Provided data START

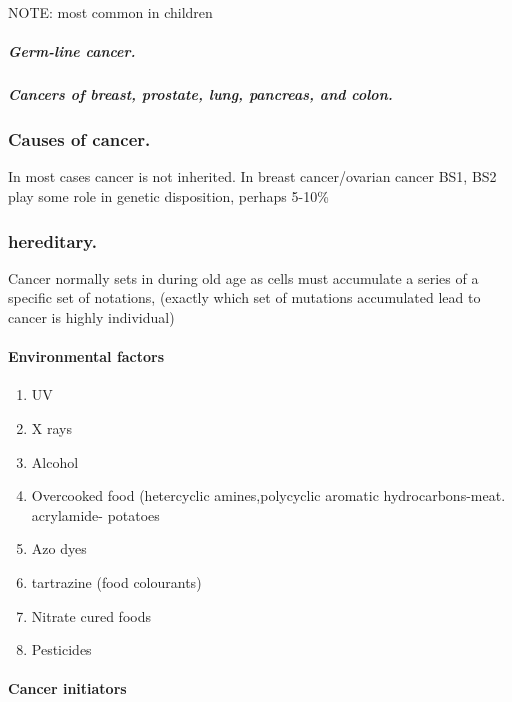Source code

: \documentclass[]{article}
\providecommand{\tightlist}{%
  \setlength{\itemsep}{0pt}\setlength{\parskip}{0pt}}
\let\oldparagraph\paragraph
\renewcommand{\paragraph}[1]{\oldparagraph{#1}\mbox{}}
\let\oldsubparagraph\subparagraph
\renewcommand{\subparagraph}[1]{\oldsubparagraph{#1}\mbox{}}
\begin{document}
NOTE: most common in children

\hypertarget{germ-line-cancer.}{%
\subparagraph{Germ-line cancer.}\label{germ-line-cancer.}}

\hypertarget{cancers-of-breast-prostate-lung-pancreas-and-colon.}{%
\subparagraph{Cancers of breast, prostate, lung, pancreas, and
colon.}\label{cancers-of-breast-prostate-lung-pancreas-and-colon.}}

\hypertarget{causes-of-cancer.}{%
\subsubsection{Causes of cancer.}\label{causes-of-cancer.}}

In most cases cancer is not inherited. In breast cancer/ovarian cancer
BS1, BS2 play some role in genetic disposition, perhaps 5-10\%

\hypertarget{hereditary.}{%
\subsubsection{hereditary.}\label{hereditary.}}

Cancer normally sets in during old age as cells must accumulate a series
of a specific set of notations, (exactly which set of mutations
accumulated lead to cancer is highly individual)

\hypertarget{environmental-factors}{%
\paragraph{Environmental factors}\label{environmental-factors}}

\begin{enumerate}
\def\labelenumi{\arabic{enumi}.}
\tightlist
\item
  UV
\item
  X rays
\item
  Alcohol
\item
  Overcooked food (hetercyclic amines,polycyclic aromatic
  hydrocarbons-meat. acrylamide- potatoes
\item
  Azo dyes
\item
  tartrazine (food colourants)
\item
  Nitrate cured foods
\item
  Pesticides
\end{enumerate}

\hypertarget{cancer-initiators}{%
\paragraph{Cancer initiators}\label{cancer-initiators}}
\end{document}

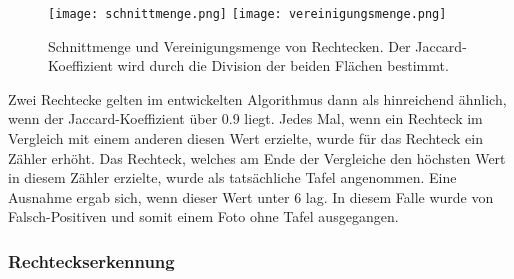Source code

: \begin{figure}[h!]
\texttt{[image: schnittmenge.png]}
\texttt{[image: vereinigungsmenge.png]}
\caption{Schnittmenge und Vereinigungsmenge von Rechtecken. Der Jaccard-Koeffizient wird durch die Division der beiden Flächen bestimmt.}
\label{fig:jaccard}
\end{figure}

Zwei Rechtecke gelten im entwickelten Algorithmus dann als hinreichend ähnlich, wenn der Jaccard-Koeffizient über 0.9 liegt. Jedes Mal, wenn ein Rechteck im Vergleich mit einem anderen diesen Wert erzielte, wurde für das Rechteck ein Zähler erhöht. Das Rechteck, welches am Ende der Vergleiche den höchsten Wert in diesem Zähler erzielte, wurde als tatsächliche Tafel angenommen. Eine Ausnahme ergab sich, wenn dieser Wert unter 6 lag. In diesem Falle wurde von Falsch-Positiven und somit einem Foto ohne Tafel ausgegangen. %

\subsubsection*{Rechteckserkennung}

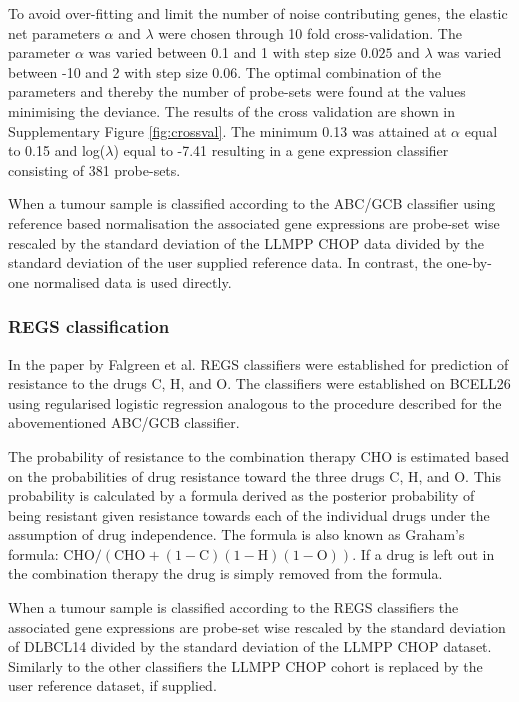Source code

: \documentclass[10pt]{bmc_article}
\newenvironment{bmcformat}{\fussy\setboolean{publ}{true}}{\fussy}
\begin{document}
\begin{bmcformat}
To avoid over-fitting and limit the number of noise contributing genes, the elastic net parameters $\alpha$ and $\lambda$ were chosen through 10 fold cross-validation. The parameter $\alpha$ was varied between 0.1 and 1 with step size $0.025$ and $\lambda$ was varied between -10 and 2 with step size $0.06$. The optimal combination of the parameters and thereby the number of probe-sets were found at the values minimising the deviance. The results of the cross validation are shown in Supplementary Figure \ref{fig:crossval}. The minimum 0.13 was attained at $\alpha$ equal to 0.15 and log($\lambda$) equal to -7.41 resulting in a gene expression classifier consisting of 381 probe-sets.

When a tumour sample is classified according to the ABC/GCB classifier using reference based normalisation the associated gene expressions are probe-set wise rescaled by the standard deviation of the LLMPP CHOP data divided by the standard deviation of the user supplied reference data. In contrast, the one-by-one normalised data is used directly.

\subsubsection*{REGS classification}
In the paper by Falgreen et al. \cite{Falgreen2013c} REGS classifiers were established for prediction of resistance to the drugs C, H, and O. The classifiers were established on BCELL26 using regularised logistic regression analogous to the procedure described for the abovementioned ABC/GCB classifier.

The probability of resistance to the combination therapy CHO is estimated based on the probabilities of drug resistance toward the three drugs C, H, and O. This probability is calculated by a formula derived as the posterior probability of being resistant given resistance towards each of the individual drugs under the assumption of drug independence. The formula is also known as Graham's formula: $\mbox{CHO}/(\mbox{CHO}+(1-\mbox{C})(1-\mbox{H})(1-\mbox{O}))$. If a drug is left out in the combination therapy the drug is simply removed from the formula.

When a tumour sample is classified according to the REGS classifiers the associated gene expressions are probe-set wise rescaled by the standard deviation of DLBCL14 divided by the standard deviation of the LLMPP CHOP dataset. Similarly to the other classifiers the LLMPP CHOP cohort is replaced by the user reference dataset, if supplied.



\end{bmcformat}
\end{document}

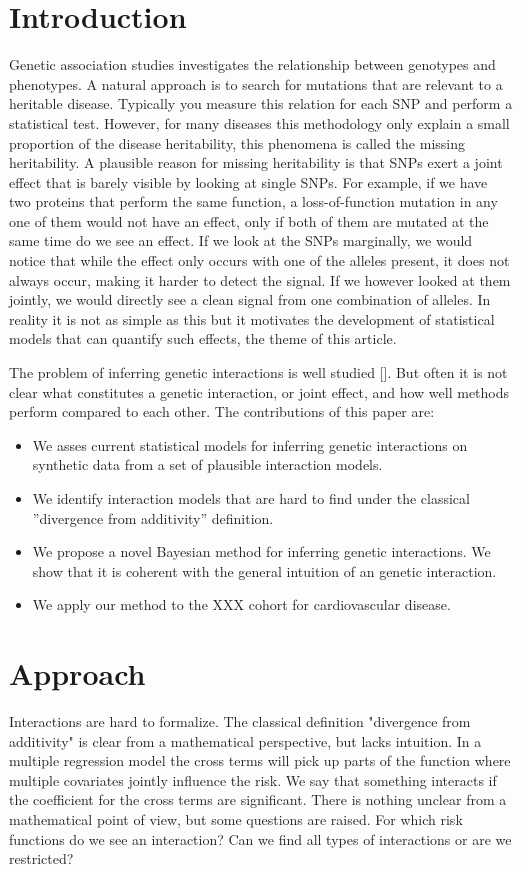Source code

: \documentclass{bioinfo}
\begin{document}
\section{Introduction}
Genetic association studies investigates the relationship between genotypes and phenotypes. A natural approach is to search for mutations that are relevant to a heritable disease. Typically you measure this relation for each SNP and perform a statistical test. However, for many diseases this methodology only explain a small proportion of the disease heritability, this phenomena is called the missing heritability. A plausible reason for missing heritability is that SNPs exert a joint effect that is barely visible by looking at single SNPs. For example, if we have two proteins that perform the same function, a loss-of-function mutation in any one of them would not have an effect, only if both of them are mutated at the same time do we see an effect. If we look at the SNPs marginally, we would notice that while the effect only occurs with one of the alleles present, it does not always occur, making it harder to detect the signal. If we however looked at them jointly, we would directly see a clean signal from one combination of alleles. In reality it is not as simple as this but it motivates the development of statistical models that can quantify such effects, the theme of this article.

The problem of inferring genetic interactions is well studied []. But often it is not clear what constitutes a genetic interaction, or joint effect, and how well methods perform compared to each other. The contributions of this paper are:
\begin{itemize}
\item We asses current statistical models for inferring genetic interactions on synthetic data from a set of plausible interaction models.
\item We identify interaction models that are hard to find under the classical ''divergence from additivity'' definition.
\item We propose a novel Bayesian method for inferring genetic interactions. We show that it is coherent with the general intuition of an genetic interaction.
\item We apply our method to the XXX cohort for cardiovascular disease.
\end{itemize}

\section{Approach}
Interactions are hard to formalize. The classical definition "divergence from additivity" is clear from a mathematical perspective, but lacks intuition. In a multiple regression model the cross terms will pick up parts of the function where multiple covariates jointly influence the risk. We say that something interacts if the coefficient for the cross terms are significant. There is nothing unclear from a mathematical point of view, but some questions are raised. For which risk functions do we see an interaction? Can we find all types of interactions or are we restricted?
\end{document}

Provided data END

#### Instructions for the task
Check the data for the word "environmental" and pull out the lines that have it.

#### Expected answer
\hypertarget{environmental-factors}{%
\paragraph{Environmental factors}\label{environmental-factors}}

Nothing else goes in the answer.